I’ve included my code and my meta trained model in this GitHub.

Background:

There are two functions: the base function and the meta function. The freshly initialized network should model the meta function. Then, the base optimizer will train the network to model the base function. My goal was to find a network initialization that continues to model the meta function, even after the base optimizer trains the network to model the base function.

It turns out that the process of gradient descent optimization is itself differentiable. Thus, we can start with a random network initialization, and repeat the following meta training cycle:

  1. Train a freshly initialized network to model the base function.

  2. Evaluate the trained network on the meta function.

  3. Backpropegate from the loss on the meta function, through the training process, to the network initialization.

Methods:

I use the learn2learn framework to handle the meta learning. I train a 4 layer feed forward neural network (sizes 256, 128, 64, 64).
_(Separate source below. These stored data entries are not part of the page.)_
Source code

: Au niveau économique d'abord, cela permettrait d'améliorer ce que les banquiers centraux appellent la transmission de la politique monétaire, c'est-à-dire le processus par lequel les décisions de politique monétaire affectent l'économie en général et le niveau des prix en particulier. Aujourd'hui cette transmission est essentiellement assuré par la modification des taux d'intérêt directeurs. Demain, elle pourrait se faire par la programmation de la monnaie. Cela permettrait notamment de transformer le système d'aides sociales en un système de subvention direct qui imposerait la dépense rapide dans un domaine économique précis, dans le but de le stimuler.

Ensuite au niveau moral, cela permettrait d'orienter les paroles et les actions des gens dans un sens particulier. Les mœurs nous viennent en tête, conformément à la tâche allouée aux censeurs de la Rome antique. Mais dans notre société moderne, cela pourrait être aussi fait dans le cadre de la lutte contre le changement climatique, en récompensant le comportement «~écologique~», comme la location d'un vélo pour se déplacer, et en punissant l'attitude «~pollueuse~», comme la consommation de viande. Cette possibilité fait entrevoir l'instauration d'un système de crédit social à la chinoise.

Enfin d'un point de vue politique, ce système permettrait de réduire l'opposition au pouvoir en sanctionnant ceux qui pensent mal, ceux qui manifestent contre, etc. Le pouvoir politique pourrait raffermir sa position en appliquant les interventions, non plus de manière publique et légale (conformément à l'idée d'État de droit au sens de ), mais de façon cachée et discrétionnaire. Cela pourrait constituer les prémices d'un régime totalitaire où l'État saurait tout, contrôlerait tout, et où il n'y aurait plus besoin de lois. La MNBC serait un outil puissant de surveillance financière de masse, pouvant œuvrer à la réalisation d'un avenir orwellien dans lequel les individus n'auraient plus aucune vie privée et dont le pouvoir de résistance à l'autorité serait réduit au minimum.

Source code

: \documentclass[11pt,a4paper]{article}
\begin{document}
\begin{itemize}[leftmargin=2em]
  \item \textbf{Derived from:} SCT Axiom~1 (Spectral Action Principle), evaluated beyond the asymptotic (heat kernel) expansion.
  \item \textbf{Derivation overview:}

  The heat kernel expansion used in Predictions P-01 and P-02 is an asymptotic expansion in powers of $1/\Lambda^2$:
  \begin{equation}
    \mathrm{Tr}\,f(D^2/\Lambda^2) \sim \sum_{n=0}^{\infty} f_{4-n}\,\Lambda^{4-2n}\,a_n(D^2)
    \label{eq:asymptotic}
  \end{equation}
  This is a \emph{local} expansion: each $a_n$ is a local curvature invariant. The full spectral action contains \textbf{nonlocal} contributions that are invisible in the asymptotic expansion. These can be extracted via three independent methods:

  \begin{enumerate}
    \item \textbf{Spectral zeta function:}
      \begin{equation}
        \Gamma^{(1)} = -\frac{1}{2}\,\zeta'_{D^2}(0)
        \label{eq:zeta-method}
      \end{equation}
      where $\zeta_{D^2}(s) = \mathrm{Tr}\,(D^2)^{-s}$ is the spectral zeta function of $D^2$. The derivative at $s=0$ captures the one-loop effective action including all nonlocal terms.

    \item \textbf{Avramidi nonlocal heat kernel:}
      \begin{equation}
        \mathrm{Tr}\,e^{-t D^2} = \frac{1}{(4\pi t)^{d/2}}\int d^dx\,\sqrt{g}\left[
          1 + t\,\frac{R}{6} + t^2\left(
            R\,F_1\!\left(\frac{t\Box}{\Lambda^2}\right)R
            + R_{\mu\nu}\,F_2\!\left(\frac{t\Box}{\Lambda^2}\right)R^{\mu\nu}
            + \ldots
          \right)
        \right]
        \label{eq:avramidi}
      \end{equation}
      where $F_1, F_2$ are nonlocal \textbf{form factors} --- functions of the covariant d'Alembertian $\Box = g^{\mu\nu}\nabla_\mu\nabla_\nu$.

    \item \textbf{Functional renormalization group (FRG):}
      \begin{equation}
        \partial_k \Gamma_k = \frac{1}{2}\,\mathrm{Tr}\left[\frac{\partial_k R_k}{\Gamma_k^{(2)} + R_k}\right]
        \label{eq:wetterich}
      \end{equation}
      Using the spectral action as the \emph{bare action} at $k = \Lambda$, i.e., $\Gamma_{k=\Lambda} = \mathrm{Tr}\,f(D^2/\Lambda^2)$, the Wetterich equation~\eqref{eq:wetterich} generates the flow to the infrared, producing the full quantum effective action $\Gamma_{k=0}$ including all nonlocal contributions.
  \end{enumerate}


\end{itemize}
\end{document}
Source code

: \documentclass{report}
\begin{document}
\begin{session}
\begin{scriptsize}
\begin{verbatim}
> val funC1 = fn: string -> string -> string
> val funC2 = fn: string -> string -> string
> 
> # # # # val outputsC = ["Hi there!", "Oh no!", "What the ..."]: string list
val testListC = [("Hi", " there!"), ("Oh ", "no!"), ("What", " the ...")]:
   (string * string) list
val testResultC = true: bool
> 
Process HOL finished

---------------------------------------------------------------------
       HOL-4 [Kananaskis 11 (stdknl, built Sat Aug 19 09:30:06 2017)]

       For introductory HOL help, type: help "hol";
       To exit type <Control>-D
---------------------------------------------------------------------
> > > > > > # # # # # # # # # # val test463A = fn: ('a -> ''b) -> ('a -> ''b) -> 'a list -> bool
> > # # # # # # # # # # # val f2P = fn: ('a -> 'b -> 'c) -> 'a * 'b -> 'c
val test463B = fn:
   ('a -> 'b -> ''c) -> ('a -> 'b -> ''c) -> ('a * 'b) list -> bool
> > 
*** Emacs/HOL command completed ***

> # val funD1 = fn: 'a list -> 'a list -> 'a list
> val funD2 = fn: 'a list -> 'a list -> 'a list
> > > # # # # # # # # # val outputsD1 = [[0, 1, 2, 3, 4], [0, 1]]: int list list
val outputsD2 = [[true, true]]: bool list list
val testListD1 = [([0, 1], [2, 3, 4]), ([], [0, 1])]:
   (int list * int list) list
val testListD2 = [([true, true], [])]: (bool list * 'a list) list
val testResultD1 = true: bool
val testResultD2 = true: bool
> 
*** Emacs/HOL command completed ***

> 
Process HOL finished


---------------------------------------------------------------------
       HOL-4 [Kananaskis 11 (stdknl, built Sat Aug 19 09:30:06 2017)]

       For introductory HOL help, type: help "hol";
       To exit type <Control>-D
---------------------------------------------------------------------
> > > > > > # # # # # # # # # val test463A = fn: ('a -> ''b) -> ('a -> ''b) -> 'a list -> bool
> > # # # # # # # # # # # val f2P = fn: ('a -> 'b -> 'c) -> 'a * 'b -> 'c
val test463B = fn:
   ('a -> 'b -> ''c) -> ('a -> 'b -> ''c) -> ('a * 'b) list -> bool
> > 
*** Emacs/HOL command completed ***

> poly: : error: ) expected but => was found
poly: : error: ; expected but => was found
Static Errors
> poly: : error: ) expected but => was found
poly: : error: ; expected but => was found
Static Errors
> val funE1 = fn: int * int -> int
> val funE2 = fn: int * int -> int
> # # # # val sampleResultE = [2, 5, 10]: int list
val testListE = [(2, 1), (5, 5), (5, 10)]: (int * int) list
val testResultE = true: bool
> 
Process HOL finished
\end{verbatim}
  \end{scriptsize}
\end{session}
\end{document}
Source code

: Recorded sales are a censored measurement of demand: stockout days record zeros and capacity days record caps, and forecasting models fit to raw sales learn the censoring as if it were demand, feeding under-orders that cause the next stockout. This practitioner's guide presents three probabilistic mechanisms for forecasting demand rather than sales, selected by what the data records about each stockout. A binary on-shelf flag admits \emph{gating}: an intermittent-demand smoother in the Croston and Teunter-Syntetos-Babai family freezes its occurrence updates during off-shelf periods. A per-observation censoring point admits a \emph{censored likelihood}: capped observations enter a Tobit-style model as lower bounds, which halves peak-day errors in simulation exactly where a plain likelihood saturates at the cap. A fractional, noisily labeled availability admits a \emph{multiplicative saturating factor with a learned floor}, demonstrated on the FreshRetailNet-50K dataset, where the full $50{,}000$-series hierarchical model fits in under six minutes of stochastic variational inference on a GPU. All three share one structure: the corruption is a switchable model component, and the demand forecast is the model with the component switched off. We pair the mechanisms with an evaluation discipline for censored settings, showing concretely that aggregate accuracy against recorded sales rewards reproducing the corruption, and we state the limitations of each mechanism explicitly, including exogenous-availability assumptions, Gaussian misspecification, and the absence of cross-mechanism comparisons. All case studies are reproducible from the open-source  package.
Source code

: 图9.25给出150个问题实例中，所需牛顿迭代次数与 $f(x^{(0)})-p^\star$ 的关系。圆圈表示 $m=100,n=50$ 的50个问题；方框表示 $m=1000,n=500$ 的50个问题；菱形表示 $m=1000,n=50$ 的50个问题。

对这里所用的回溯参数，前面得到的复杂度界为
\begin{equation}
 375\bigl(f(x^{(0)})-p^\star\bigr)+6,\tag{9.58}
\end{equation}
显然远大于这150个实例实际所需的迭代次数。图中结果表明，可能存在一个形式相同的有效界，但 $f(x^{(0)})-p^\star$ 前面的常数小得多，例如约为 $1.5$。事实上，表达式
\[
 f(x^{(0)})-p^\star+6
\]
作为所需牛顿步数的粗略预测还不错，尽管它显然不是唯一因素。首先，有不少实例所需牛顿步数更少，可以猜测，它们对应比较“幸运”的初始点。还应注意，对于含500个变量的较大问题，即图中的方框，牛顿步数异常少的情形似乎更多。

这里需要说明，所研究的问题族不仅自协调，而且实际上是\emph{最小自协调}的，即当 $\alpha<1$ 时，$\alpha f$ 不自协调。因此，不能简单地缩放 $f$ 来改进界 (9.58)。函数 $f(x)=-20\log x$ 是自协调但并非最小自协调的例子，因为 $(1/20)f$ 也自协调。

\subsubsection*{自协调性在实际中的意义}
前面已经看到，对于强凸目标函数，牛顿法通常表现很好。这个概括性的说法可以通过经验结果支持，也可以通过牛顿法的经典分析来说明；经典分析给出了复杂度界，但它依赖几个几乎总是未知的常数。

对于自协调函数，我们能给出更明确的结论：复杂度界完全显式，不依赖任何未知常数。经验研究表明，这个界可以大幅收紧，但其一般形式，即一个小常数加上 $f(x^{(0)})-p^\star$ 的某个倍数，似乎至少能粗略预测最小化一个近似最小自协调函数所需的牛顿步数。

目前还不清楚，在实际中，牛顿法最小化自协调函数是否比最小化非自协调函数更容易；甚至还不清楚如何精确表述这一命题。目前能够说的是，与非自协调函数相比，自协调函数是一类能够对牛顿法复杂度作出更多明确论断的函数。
Each cycle of training on the base function lasts between 70 and 120 training steps, with batch size 1024, a learning rate of 0.01, using the L1 loss between the output and f(x) = sin(x). The meta optimizer uses a learning rate of 0.1 and momentum of 0.92. Both base and meta optimizers use SGD. Additionally, I include the network’s initial performance on the meta objective (before any training on the base objective) in the meta loss function.

The meta training process was incredibly erratic, with losses spiking over into the hundreds of thousands before settling down. Later experiments showed a meta learning rate of ~0.01 helps control this.

Results:

Output of randomly initialized network before training on base objective. Network output is in red, while base and meta objectives are in blue.
Output of randomly initialized network after 10 steps of training on base objective.
Output of randomly initialized network after 70 steps of training on base objective.
Output of the network after 100,000 meta learning cycles and before any training on the base objective.
Output of the network after 100,000 meta learning cycles and after training on the base objective for 70 steps.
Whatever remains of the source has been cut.